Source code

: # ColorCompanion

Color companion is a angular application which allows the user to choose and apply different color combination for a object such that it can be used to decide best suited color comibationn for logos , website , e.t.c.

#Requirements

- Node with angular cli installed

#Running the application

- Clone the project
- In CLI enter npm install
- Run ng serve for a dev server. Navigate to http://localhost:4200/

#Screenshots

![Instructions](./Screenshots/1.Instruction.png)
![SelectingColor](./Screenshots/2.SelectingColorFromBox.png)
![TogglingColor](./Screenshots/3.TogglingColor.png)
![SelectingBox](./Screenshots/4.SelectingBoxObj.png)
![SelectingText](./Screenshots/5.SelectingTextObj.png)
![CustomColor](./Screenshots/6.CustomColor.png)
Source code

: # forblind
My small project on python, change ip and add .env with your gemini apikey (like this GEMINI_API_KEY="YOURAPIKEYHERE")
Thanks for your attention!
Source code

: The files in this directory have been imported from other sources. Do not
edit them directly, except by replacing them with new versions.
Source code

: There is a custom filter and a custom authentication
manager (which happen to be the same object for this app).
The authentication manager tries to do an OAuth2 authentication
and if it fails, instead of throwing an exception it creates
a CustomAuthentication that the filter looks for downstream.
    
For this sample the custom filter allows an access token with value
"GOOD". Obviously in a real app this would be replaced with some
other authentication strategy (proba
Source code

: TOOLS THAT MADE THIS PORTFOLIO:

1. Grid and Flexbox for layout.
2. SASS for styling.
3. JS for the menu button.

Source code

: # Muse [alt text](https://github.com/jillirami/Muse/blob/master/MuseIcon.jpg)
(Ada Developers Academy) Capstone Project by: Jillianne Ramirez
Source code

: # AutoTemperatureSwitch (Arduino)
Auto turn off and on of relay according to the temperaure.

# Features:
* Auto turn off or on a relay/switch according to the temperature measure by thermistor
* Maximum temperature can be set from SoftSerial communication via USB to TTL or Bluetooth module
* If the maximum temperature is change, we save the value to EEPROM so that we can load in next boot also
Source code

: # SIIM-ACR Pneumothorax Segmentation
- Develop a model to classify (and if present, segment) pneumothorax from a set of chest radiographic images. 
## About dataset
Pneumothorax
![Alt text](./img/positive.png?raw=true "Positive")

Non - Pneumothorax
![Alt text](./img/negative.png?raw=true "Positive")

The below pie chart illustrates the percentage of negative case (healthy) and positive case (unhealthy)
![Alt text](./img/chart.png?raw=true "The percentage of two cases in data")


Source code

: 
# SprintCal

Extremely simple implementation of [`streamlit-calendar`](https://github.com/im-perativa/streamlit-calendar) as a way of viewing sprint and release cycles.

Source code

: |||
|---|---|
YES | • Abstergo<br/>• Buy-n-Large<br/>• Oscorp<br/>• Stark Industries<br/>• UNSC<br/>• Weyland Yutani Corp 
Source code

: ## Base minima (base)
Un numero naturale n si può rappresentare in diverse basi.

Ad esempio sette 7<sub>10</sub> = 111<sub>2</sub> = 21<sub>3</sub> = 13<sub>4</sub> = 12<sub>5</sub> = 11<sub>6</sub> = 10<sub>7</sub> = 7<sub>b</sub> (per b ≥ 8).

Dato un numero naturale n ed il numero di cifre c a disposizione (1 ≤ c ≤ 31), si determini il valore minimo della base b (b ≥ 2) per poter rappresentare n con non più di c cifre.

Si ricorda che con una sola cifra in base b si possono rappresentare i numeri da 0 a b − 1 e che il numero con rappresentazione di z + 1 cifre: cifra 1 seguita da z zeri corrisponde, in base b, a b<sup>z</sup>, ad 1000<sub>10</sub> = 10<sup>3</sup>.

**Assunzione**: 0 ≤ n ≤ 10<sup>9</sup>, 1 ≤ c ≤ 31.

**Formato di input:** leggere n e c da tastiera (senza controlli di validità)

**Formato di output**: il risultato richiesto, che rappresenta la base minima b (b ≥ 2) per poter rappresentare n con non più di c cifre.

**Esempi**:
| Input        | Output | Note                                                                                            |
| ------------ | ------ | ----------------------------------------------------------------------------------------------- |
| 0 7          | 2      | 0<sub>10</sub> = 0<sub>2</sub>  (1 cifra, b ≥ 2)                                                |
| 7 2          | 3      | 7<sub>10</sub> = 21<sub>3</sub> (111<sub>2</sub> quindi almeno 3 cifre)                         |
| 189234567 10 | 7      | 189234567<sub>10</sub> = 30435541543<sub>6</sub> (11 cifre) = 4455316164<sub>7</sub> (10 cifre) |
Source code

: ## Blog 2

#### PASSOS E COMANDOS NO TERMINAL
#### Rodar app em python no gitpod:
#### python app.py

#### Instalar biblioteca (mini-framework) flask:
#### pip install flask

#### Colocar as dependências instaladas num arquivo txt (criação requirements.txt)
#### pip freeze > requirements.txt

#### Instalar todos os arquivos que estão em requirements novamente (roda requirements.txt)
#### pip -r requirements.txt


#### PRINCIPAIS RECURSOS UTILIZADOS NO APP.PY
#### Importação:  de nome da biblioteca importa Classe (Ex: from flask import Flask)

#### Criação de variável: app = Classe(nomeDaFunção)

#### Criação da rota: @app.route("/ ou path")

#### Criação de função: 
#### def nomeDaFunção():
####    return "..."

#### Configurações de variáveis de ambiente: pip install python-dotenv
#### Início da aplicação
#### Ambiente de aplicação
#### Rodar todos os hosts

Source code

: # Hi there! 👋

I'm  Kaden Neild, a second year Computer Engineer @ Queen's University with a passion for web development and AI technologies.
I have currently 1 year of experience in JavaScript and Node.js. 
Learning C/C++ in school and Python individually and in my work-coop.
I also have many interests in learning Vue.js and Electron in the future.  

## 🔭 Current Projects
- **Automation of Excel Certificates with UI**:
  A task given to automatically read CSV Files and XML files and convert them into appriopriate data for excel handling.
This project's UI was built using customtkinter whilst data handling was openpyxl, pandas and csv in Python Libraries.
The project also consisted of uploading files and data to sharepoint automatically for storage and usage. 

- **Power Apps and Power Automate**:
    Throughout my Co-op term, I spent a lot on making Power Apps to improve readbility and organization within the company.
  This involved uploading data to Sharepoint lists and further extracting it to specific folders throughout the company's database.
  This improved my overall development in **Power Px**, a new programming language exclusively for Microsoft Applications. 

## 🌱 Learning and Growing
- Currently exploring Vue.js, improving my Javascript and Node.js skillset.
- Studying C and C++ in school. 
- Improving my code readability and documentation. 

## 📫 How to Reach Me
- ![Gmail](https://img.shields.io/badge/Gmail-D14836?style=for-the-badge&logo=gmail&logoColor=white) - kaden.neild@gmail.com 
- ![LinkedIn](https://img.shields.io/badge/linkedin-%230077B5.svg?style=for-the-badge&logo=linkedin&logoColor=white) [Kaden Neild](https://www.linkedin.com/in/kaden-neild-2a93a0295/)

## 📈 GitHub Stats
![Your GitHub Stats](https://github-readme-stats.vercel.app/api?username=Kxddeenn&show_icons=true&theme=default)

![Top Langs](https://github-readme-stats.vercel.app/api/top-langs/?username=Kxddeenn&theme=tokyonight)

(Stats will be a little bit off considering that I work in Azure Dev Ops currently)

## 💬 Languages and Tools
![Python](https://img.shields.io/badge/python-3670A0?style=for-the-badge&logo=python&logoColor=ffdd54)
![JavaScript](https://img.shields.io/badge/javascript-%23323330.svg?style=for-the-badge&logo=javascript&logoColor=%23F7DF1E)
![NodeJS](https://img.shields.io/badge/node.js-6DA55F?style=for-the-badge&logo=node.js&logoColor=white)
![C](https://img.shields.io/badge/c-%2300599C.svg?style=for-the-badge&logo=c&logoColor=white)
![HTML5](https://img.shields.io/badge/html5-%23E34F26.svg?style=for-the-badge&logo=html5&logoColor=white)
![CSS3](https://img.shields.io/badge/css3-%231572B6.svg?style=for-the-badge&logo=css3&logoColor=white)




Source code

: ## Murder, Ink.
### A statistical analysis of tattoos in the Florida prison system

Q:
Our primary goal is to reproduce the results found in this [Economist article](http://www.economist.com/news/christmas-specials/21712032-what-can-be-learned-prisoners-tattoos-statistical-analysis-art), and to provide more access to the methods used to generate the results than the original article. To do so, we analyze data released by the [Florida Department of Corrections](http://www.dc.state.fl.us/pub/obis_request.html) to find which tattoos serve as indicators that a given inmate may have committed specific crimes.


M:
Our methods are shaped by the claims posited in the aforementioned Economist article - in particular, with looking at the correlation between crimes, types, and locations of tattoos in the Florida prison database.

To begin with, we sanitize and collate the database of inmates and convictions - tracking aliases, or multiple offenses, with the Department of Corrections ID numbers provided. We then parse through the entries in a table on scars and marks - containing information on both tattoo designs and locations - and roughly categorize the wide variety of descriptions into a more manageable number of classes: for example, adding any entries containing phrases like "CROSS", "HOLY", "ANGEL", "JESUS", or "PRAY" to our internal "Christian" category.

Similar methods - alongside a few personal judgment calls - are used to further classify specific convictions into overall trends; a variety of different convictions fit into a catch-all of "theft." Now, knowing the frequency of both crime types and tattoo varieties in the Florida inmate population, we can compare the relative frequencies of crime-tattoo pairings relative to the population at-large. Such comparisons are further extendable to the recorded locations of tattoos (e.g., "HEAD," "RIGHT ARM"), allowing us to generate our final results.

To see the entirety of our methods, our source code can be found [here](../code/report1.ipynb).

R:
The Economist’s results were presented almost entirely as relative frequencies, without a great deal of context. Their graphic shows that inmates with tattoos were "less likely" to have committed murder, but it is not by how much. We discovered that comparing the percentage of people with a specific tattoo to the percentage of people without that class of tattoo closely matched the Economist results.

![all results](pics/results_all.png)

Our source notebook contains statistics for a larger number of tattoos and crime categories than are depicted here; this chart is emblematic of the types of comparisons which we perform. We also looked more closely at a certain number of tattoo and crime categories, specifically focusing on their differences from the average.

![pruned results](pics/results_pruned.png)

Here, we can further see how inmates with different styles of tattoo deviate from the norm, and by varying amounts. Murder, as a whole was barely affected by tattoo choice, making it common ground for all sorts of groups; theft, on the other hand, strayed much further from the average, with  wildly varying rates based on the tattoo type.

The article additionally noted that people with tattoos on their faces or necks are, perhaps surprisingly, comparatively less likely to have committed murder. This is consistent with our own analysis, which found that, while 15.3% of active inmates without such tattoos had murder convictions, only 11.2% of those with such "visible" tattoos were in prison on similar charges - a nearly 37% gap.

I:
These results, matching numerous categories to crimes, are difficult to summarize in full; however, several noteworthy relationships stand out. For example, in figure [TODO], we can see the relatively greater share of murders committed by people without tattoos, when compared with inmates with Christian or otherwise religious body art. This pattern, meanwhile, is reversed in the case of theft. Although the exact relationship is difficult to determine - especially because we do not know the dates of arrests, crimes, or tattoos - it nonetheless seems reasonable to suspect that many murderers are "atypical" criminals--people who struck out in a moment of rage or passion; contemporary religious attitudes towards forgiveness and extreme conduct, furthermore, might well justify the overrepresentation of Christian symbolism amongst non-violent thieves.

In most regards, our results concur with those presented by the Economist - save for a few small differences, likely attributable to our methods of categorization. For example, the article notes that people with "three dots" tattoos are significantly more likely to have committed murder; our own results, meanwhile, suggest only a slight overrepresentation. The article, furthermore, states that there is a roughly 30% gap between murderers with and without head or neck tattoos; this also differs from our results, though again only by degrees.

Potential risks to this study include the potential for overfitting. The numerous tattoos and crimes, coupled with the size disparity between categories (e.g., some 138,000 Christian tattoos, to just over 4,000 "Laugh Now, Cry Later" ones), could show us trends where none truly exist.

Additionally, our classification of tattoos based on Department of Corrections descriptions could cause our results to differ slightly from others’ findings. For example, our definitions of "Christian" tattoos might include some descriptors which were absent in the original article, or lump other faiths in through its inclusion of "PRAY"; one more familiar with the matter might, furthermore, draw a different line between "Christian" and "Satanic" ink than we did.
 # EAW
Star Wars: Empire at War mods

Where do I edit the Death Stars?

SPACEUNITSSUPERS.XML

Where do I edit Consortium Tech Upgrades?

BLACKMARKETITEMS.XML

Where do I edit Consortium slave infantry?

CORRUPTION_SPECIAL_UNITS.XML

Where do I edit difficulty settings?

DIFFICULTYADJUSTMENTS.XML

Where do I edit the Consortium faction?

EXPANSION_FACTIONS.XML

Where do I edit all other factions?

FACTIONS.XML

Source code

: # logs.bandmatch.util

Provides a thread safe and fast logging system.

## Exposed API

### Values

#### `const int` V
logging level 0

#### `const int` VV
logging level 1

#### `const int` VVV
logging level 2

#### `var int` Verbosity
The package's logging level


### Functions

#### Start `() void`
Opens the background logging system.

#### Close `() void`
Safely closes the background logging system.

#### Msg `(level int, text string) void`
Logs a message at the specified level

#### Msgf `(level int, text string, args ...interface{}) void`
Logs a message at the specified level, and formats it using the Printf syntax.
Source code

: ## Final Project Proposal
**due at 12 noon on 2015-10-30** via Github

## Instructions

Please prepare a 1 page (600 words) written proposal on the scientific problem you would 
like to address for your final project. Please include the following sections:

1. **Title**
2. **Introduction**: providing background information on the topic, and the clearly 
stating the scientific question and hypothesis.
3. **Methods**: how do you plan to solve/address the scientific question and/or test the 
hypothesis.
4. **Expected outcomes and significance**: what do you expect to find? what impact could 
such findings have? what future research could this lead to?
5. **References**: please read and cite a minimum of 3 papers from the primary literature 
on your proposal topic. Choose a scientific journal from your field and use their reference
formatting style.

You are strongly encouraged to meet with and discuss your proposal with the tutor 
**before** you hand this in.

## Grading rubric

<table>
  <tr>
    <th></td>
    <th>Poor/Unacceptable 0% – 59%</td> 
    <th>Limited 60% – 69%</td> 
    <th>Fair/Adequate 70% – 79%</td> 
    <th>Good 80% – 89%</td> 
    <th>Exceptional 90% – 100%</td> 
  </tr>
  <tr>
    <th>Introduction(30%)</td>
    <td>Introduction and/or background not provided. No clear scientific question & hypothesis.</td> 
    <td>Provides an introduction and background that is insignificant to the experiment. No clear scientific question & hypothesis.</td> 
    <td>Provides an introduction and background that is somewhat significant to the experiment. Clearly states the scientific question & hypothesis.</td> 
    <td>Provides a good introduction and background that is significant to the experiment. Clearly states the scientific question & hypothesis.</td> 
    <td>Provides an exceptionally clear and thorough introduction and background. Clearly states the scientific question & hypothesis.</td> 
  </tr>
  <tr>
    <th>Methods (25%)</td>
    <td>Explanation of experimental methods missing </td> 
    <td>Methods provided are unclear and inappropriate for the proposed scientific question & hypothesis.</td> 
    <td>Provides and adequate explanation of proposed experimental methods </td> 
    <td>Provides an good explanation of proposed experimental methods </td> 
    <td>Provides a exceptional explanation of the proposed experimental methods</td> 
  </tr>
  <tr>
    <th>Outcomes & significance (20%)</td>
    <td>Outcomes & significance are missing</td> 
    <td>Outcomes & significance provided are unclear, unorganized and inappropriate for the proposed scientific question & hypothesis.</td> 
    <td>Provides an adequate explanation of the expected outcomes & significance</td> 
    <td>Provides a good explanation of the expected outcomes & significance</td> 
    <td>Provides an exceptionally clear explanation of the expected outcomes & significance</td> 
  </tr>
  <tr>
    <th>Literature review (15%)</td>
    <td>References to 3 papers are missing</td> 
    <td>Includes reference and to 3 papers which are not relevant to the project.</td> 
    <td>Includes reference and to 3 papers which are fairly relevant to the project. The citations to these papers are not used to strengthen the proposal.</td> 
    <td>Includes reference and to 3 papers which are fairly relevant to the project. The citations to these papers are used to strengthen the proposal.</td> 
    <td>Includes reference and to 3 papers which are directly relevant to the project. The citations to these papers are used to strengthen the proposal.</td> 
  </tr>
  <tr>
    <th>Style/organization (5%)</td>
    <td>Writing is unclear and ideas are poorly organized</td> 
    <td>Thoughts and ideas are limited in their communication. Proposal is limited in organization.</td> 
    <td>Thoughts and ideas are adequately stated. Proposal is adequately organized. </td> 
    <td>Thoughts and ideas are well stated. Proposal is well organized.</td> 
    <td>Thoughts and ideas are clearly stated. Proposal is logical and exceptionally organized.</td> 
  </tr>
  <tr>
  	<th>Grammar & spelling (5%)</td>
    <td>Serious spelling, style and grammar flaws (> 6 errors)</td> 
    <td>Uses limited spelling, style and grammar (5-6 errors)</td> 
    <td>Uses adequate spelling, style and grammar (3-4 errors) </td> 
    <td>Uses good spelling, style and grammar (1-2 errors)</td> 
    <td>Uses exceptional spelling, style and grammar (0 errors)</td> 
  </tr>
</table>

───

Nothing but an exact copy of the lines from the first one above through the line holding "replaced with some" should be returned.

# [Exercise answer]
Source code

: # ColorCompanion

Color companion is a angular application which allows the user to choose and apply different color combination for a object such that it can be used to decide best suited color comibationn for logos , website , e.t.c.

#Requirements

- Node with angular cli installed

#Running the application

- Clone the project
- In CLI enter npm install
- Run ng serve for a dev server. Navigate to http://localhost:4200/

#Screenshots

![Instructions](./Screenshots/1.Instruction.png)
![SelectingColor](./Screenshots/2.SelectingColorFromBox.png)
![TogglingColor](./Screenshots/3.TogglingColor.png)
![SelectingBox](./Screenshots/4.SelectingBoxObj.png)
![SelectingText](./Screenshots/5.SelectingTextObj.png)
![CustomColor](./Screenshots/6.CustomColor.png)
Source code

: # forblind
My small project on python, change ip and add .env with your gemini apikey (like this GEMINI_API_KEY="YOURAPIKEYHERE")
Thanks for your attention!
Source code

: The files in this directory have been imported from other sources. Do not
edit them directly, except by replacing them with new versions.
Source code

: There is a custom filter and a custom authentication
manager (which happen to be the same object for this app).
The authentication manager tries to do an OAuth2 authentication
and if it fails, instead of throwing an exception it creates
a CustomAuthentication that the filter looks for downstream.
    
For this sample the custom filter allows an access token with value
"GOOD". Obviously in a real app this would be replaced with some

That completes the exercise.